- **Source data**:

----

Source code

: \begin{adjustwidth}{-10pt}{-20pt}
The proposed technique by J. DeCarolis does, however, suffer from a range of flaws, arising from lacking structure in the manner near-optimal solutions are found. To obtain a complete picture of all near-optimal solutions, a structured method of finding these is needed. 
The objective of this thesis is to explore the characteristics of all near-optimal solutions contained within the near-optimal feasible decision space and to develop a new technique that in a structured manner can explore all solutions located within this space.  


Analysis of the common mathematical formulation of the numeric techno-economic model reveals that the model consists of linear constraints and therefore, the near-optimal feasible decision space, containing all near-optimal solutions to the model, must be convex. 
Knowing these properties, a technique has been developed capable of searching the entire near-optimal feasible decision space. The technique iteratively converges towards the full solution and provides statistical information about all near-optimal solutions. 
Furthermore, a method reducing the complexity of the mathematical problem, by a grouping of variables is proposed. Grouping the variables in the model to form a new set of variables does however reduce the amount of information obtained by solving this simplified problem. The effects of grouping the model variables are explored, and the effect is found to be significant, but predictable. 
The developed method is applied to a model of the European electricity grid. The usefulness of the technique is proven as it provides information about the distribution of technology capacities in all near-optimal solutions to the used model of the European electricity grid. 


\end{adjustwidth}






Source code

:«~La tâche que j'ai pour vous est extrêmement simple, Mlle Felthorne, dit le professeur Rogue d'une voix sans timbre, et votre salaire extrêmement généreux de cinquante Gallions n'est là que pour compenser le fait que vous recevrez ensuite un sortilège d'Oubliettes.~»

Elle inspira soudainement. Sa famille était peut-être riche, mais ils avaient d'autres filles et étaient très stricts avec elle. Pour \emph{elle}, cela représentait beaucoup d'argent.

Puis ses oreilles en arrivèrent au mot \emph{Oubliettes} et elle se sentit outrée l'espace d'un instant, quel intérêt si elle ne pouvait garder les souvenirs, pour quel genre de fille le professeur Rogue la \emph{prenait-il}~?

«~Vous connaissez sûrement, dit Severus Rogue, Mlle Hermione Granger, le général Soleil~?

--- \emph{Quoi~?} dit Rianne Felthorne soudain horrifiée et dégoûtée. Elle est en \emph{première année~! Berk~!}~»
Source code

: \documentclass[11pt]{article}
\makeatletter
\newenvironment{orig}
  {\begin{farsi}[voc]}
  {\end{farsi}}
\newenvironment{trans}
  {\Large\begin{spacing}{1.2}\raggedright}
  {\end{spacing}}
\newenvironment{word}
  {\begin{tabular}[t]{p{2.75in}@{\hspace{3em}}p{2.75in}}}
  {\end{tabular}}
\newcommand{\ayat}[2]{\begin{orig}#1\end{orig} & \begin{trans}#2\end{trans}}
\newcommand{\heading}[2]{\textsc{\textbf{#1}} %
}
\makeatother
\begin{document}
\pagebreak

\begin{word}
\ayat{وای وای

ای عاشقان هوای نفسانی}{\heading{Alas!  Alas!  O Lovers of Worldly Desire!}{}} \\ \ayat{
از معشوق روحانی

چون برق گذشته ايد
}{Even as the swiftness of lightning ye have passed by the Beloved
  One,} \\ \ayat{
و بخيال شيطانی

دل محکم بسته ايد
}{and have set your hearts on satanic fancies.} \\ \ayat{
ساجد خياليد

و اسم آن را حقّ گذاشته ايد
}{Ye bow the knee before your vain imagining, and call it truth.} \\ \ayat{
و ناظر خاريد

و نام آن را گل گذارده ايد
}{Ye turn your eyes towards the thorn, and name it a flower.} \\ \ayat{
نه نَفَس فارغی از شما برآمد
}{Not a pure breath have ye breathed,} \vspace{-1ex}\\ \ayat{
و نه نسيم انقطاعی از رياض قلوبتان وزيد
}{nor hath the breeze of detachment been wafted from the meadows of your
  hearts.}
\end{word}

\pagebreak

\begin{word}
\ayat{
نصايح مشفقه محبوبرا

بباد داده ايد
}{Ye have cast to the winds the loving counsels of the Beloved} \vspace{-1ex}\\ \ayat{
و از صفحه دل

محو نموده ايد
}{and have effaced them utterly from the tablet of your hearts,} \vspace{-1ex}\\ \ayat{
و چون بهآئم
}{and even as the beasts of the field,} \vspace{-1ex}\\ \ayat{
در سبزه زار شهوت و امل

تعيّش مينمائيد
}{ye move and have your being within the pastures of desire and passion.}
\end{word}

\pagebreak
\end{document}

----

Reproduce all the records. Keep them exact, please.

- **Result**:
Source code

: \begin{adjustwidth}{-10pt}{-20pt}
The proposed technique by J. DeCarolis does, however, suffer from a range of flaws, arising from lacking structure in the manner near-optimal solutions are found. To obtain a complete picture of all near-optimal solutions, a structured method of finding these is needed. 
The objective of this thesis is to explore the characteristics of all near-optimal solutions contained within the near-optimal feasible decision space and to develop a new technique that in a structured manner can explore all solutions located within this space.  


Analysis of the common mathematical formulation of the numeric techno-economic model reveals that the model consists of linear constraints and therefore, the near-optimal feasible decision space, containing all near-optimal solutions to the model, must be convex. 
Knowing these properties, a technique has been developed capable of searching the entire near-optimal feasible decision space. The technique iteratively converges towards the full solution and provides statistical information about all near-optimal solutions. 
Furthermore, a method reducing the complexity of the mathematical problem, by a grouping of variables is proposed. Grouping the variables in the model to form a new set of variables does however reduce the amount of information obtained by solving this simplified problem. The effects of grouping the model variables are explored, and the effect is found to be significant, but predictable. 
The developed method is applied to a model of the European electricity grid. The usefulness of the technique is proven as it provides information about the distribution of technology capacities in all near-optimal solutions to the used model of the European electricity grid. 


\end{adjustwidth}






Source code

:«~La tâche que j'ai pour vous est extrêmement simple, Mlle Felthorne, dit le professeur Rogue d'une voix sans timbre, et votre salaire extrêmement généreux de cinquante Gallions n'est là que pour compenser le fait que vous recevrez ensuite un sortilège d'Oubliettes.~»

Elle inspira soudainement. Sa famille était peut-être riche, mais ils avaient d'autres filles et étaient très stricts avec elle. Pour \emph{elle}, cela représentait beaucoup d'argent.

Puis ses oreilles en arrivèrent au mot \emph{Oubliettes} et elle se sentit outrée l'espace d'un instant, quel intérêt si elle ne pouvait garder les souvenirs, pour quel genre de fille le professeur Rogue la \emph{prenait-il}~?

«~Vous connaissez sûrement, dit Severus Rogue, Mlle Hermione Granger, le général Soleil~?

--- \emph{Quoi~?} dit Rianne Felthorne soudain horrifiée et dégoûtée. Elle est en \emph{première année~! Berk~!}~»
Source code

: \documentclass[11pt]{article}
\makeatletter
\newenvironment{orig}
  {\begin{farsi}[voc]}
  {\end{farsi}}
\newenvironment{trans}
  {\Large\begin{spacing}{1.2}\raggedright}
  {\end{spacing}}
\newenvironment{word}
  {\begin{tabular}[t]{p{2.75in}@{\hspace{3em}}p{2.75in}}}
  {\end{tabular}}
\newcommand{\ayat}[2]{\begin{orig}#1\end{orig} & \begin{trans}#2\end{trans}}
\newcommand{\heading}[2]{\textsc{\textbf{#1}} %
}
\makeatother
\begin{document}
\pagebreak

\begin{word}
\ayat{وای وای

ای عاشقان هوای نفسانی}{\heading{Alas!  Alas!  O Lovers of Worldly Desire!}{}} \\ \ayat{
از معشوق روحانی

چون برق گذشته ايد
}{Even as the swiftness of lightning ye have passed by the Beloved
  One,} \\ \ayat{
و بخيال شيطانی

دل محکم بسته ايد
}{and have set your hearts on satanic fancies.} \\ \ayat{
ساجد خياليد

و اسم آن را حقّ گذاشته ايد
}{Ye bow the knee before your vain imagining, and call it truth.} \\ \ayat{
و ناظر خاريد

و نام آن را گل گذارده ايد
}{Ye turn your eyes towards the thorn, and name it a flower.} \\ \ayat{
نه نَفَس فارغی از شما برآمد
}{Not a pure breath have ye breathed,} \vspace{-1ex}\\ \ayat{
و نه نسيم انقطاعی از رياض قلوبتان وزيد
}{nor hath the breeze of detachment been wafted from the meadows of your
  hearts.}
\end{word}

\pagebreak

\begin{word}
\ayat{
نصايح مشفقه محبوبرا

بباد داده ايد
}{Ye have cast to the winds the loving counsels of the Beloved} \vspace{-1ex}\\ \ayat{
و از صفحه دل

محو نموده ايد
}{and have effaced them utterly from the tablet of your hearts,} \vspace{-1ex}\\ \ayat{
و چون بهآئم
}{and even as the beasts of the field,} \vspace{-1ex}\\ \ayat{
در سبزه زار شهوت و امل

تعيّش مينمائيد
}{ye move and have your being within the pastures of desire and passion.}
\end{word}

\pagebreak
\end{document}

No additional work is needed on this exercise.